“Until There Was No More South”: quando a viagem vale tanto como as ondas
Nem sempre o surf é o destino final.
Em “Until There Was No More South”, a história começa como tantas outras — uma surf trip em busca de boas ondas — mas rapidamente se transforma em algo mais profundo.
A jornada arranca em Raglan, na Nova Zelândia, um dos point breaks mais icónicos do mundo. Linhas longas, perfeitas e consistentes, aquele tipo de onda que facilmente prende qualquer surfista durante dias… ou semanas. Mas foi precisamente essa sensação de conforto e repetição que levou o grupo a fazer o oposto do esperado: partir.

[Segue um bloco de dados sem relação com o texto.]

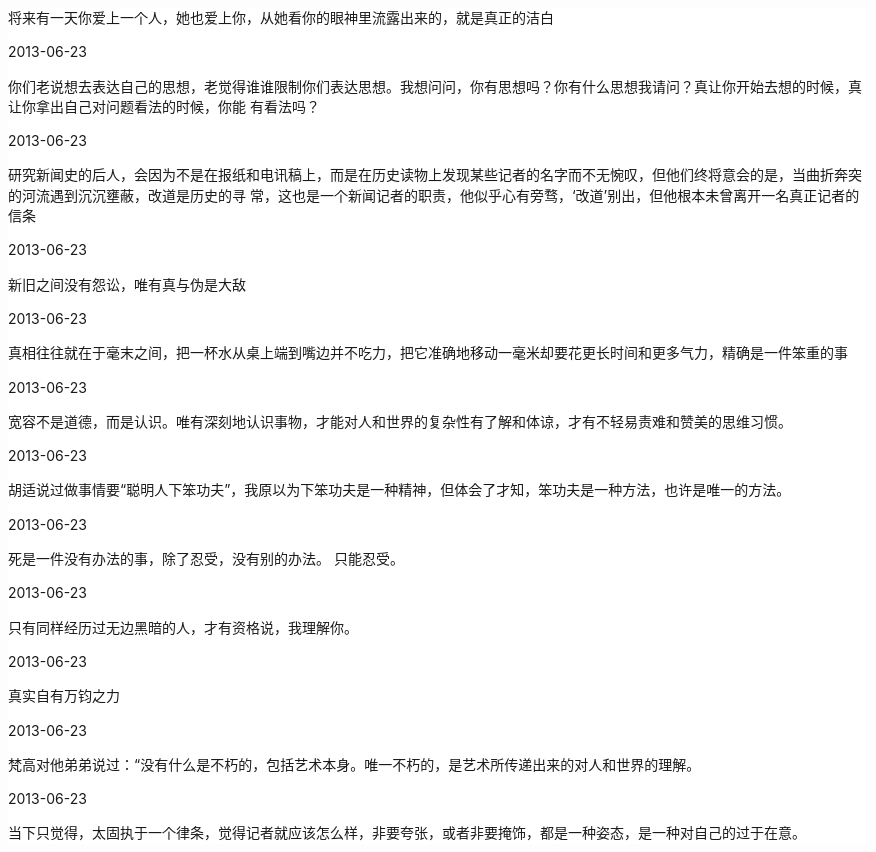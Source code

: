 将来有一天你爱上一个人，她也爱上你，从她看你的眼神里流露出来的，就是真正的洁白

  

2013-06-23

你们老说想去表达自己的思想，老觉得谁谁限制你们表达思想。我想问问，你有思想吗？你有什么思想我请问？真让你开始去想的时候，真让你拿出自己对问题看法的时候，你能
有看法吗？

  

2013-06-23

研究新闻史的后人，会因为不是在报纸和电讯稿上，而是在历史读物上发现某些记者的名字而不无惋叹，但他们终将意会的是，当曲折奔突的河流遇到沉沉壅蔽，改道是历史的寻
常，这也是一个新闻记者的职责，他似乎心有旁骛，‘改道’别出，但他根本未曾离开一名真正记者的信条

  

2013-06-23

新旧之间没有怨讼，唯有真与伪是大敌

  

2013-06-23

真相往往就在于毫末之间，把一杯水从桌上端到嘴边并不吃力，把它准确地移动一毫米却要花更长时间和更多气力，精确是一件笨重的事

  

2013-06-23

宽容不是道德，而是认识。唯有深刻地认识事物，才能对人和世界的复杂性有了解和体谅，才有不轻易责难和赞美的思维习惯。

  

2013-06-23

胡适说过做事情要“聪明人下笨功夫”，我原以为下笨功夫是一种精神，但体会了才知，笨功夫是一种方法，也许是唯一的方法。

  

2013-06-23

死是一件没有办法的事，除了忍受，没有别的办法。 只能忍受。

  

2013-06-23

只有同样经历过无边黑暗的人，才有资格说，我理解你。

  

2013-06-23

真实自有万钧之力

  

2013-06-23

梵高对他弟弟说过：“没有什么是不朽的，包括艺术本身。唯一不朽的，是艺术所传递出来的对人和世界的理解。

  

2013-06-23

当下只觉得，太固执于一个律条，觉得记者就应该怎么样，非要夸张，或者非要掩饰，都是一种姿态，是一种对自己的过于在意。

  
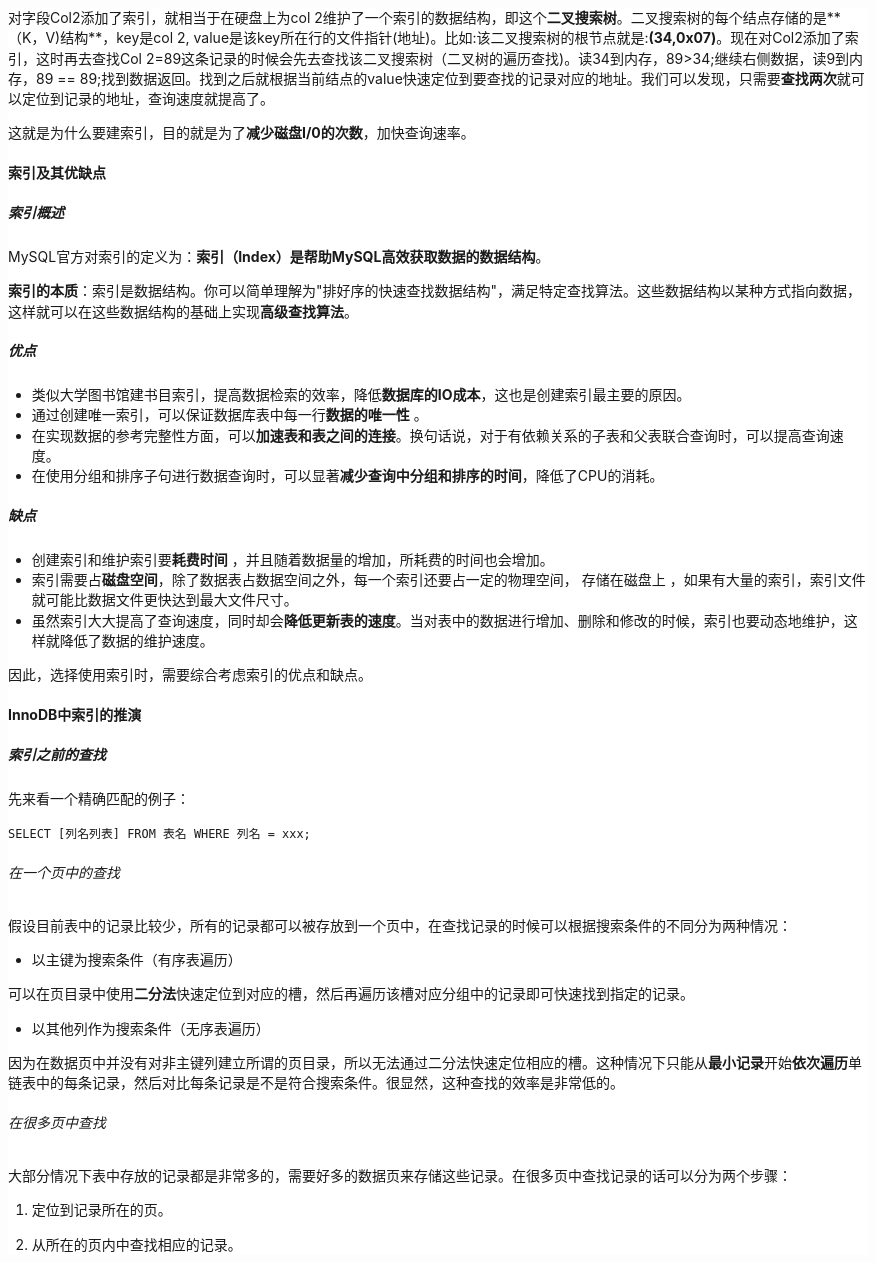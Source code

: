 对字段Col2添加了索引，就相当于在硬盘上为col 2维护了一个索引的数据结构，即这个**二叉搜索树**。二叉搜索树的每个结点存储的是**（K，V)结构**，key是col 2, value是该key所在行的文件指针(地址)。比如:该二叉搜索树的根节点就是:**(34,0x07)**。现在对Col2添加了索引，这时再去查找Col 2=89这条记录的时候会先去查找该二叉搜索树（二叉树的遍历查找)。读34到内存，89>34;继续右侧数据，读9到内存，89 == 89;找到数据返回。找到之后就根据当前结点的value快速定位到要查找的记录对应的地址。我们可以发现，只需要**查找两次**就可以定位到记录的地址，查询速度就提高了。

这就是为什么要建索引，目的就是为了**减少磁盘I/0的次数**，加快查询速率。

#### 索引及其优缺点

##### 索引概述

MySQL官方对索引的定义为：**索引（Index）是帮助MySQL高效获取数据的数据结构**。

**索引的本质**：索引是数据结构。你可以简单理解为"排好序的快速查找数据结构"，满足特定查找算法。这些数据结构以某种方式指向数据， 这样就可以在这些数据结构的基础上实现**高级查找算法**。

##### 优点

- 类似大学图书馆建书目索引，提高数据检索的效率，降低**数据库的IO成本**，这也是创建索引最主要的原因。
- 通过创建唯一索引，可以保证数据库表中每一行**数据的唯一性** 。
- 在实现数据的参考完整性方面，可以**加速表和表之间的连接**。换句话说，对于有依赖关系的子表和父表联合查询时，可以提高查询速度。
- 在使用分组和排序子句进行数据查询时，可以显著**减少查询中分组和排序的时间**，降低了CPU的消耗。

##### 缺点

- 创建索引和维护索引要**耗费时间** ，并且随着数据量的增加，所耗费的时间也会增加。
- 索引需要占**磁盘空间**，除了数据表占数据空间之外，每一个索引还要占一定的物理空间， 存储在磁盘上 ，如果有大量的索引，索引文件就可能比数据文件更快达到最大文件尺寸。
- 虽然索引大大提高了查询速度，同时却会**降低更新表的速度**。当对表中的数据进行增加、删除和修改的时候，索引也要动态地维护，这样就降低了数据的维护速度。

因此，选择使用索引时，需要综合考虑索引的优点和缺点。

#### InnoDB中索引的推演

##### 索引之前的查找

先来看一个精确匹配的例子：

```mysql
SELECT [列名列表] FROM 表名 WHERE 列名 = xxx;
```

###### 在一个页中的查找

假设目前表中的记录比较少，所有的记录都可以被存放到一个页中，在查找记录的时候可以根据搜索条件的不同分为两种情况：

- 以主键为搜索条件（有序表遍历）

可以在页目录中使用**二分法**快速定位到对应的槽，然后再遍历该槽对应分组中的记录即可快速找到指定的记录。

- 以其他列作为搜索条件（无序表遍历）

因为在数据页中并没有对非主键列建立所谓的页目录，所以无法通过二分法快速定位相应的槽。这种情况下只能从**最小记录**开始**依次遍历**单链表中的每条记录，然后对比每条记录是不是符合搜索条件。很显然，这种查找的效率是非常低的。

###### 在很多页中查找

大部分情况下表中存放的记录都是非常多的，需要好多的数据页来存储这些记录。在很多页中查找记录的话可以分为两个步骤：

1. 定位到记录所在的页。

2. 从所在的页内中查找相应的记录。

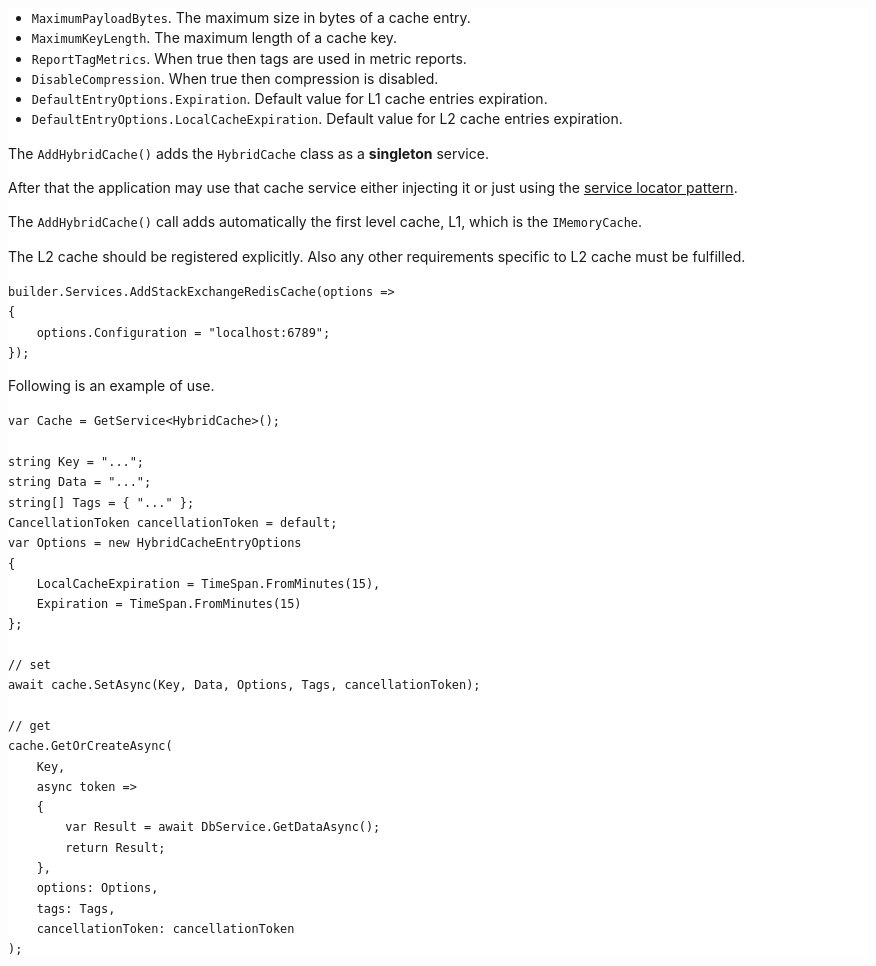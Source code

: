 - `MaximumPayloadBytes`. The maximum size in bytes of a cache entry.
- `MaximumKeyLength`. The maximum length of a cache key.
- `ReportTagMetrics`. When true then tags are used in metric reports.
- `DisableCompression`. When true then compression is disabled.
- `DefaultEntryOptions.Expiration`. Default value for L1 cache entries expiration.
- `DefaultEntryOptions.LocalCacheExpiration`. Default value for L2 cache entries expiration.

The `AddHybridCache()` adds the `HybridCache` class as a **singleton** service.

After that the application may use that cache service either injecting it or just using the [service locator pattern](https://en.wikipedia.org/wiki/Service_locator_pattern).
 
The `AddHybridCache()` call adds automatically the first level cache, L1, which is the `IMemoryCache`.

The L2 cache should be registered explicitly. Also any other requirements specific to L2 cache must be fulfilled.

```
builder.Services.AddStackExchangeRedisCache(options =>
{
    options.Configuration = "localhost:6789";  
});
```

Following is an example of use.

```
var Cache = GetService<HybridCache>();

string Key = "...";
string Data = "...";
string[] Tags = { "..." };
CancellationToken cancellationToken = default; 
var Options = new HybridCacheEntryOptions
{
    LocalCacheExpiration = TimeSpan.FromMinutes(15),
    Expiration = TimeSpan.FromMinutes(15)  
}; 

// set
await cache.SetAsync(Key, Data, Options, Tags, cancellationToken);

// get
cache.GetOrCreateAsync(
    Key, 
    async token =>
    {
        var Result = await DbService.GetDataAsync();            
        return Result;
    },
    options: Options,
    tags: Tags,
    cancellationToken: cancellationToken
); 
```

De carrinha, seguiram para sul, sem grandes planos, deixando para trás o familiar e avançando para uma Nova Zelândia mais crua e menos previsível. Pelo caminho surgem falésias, cascatas, estradas vazias e paisagens que obrigam a abrandar o ritmo. O surf continua presente, mas deixa de ser o único foco.
O filme capta essa transição de forma simples e autêntica: de uma busca obsessiva por ondas para uma experiência mais completa, onde o silêncio, o isolamento e a descoberta ganham peso.
A ideia é clara — às vezes é preciso sair da zona de conforto para encontrar algo que realmente valha a pena.
Um retrato de viagem, de escolha e de perspetiva. Por vezes, nem sempre se trata de apanhar mais ondas… mas de perceber quando é altura de seguir em frente.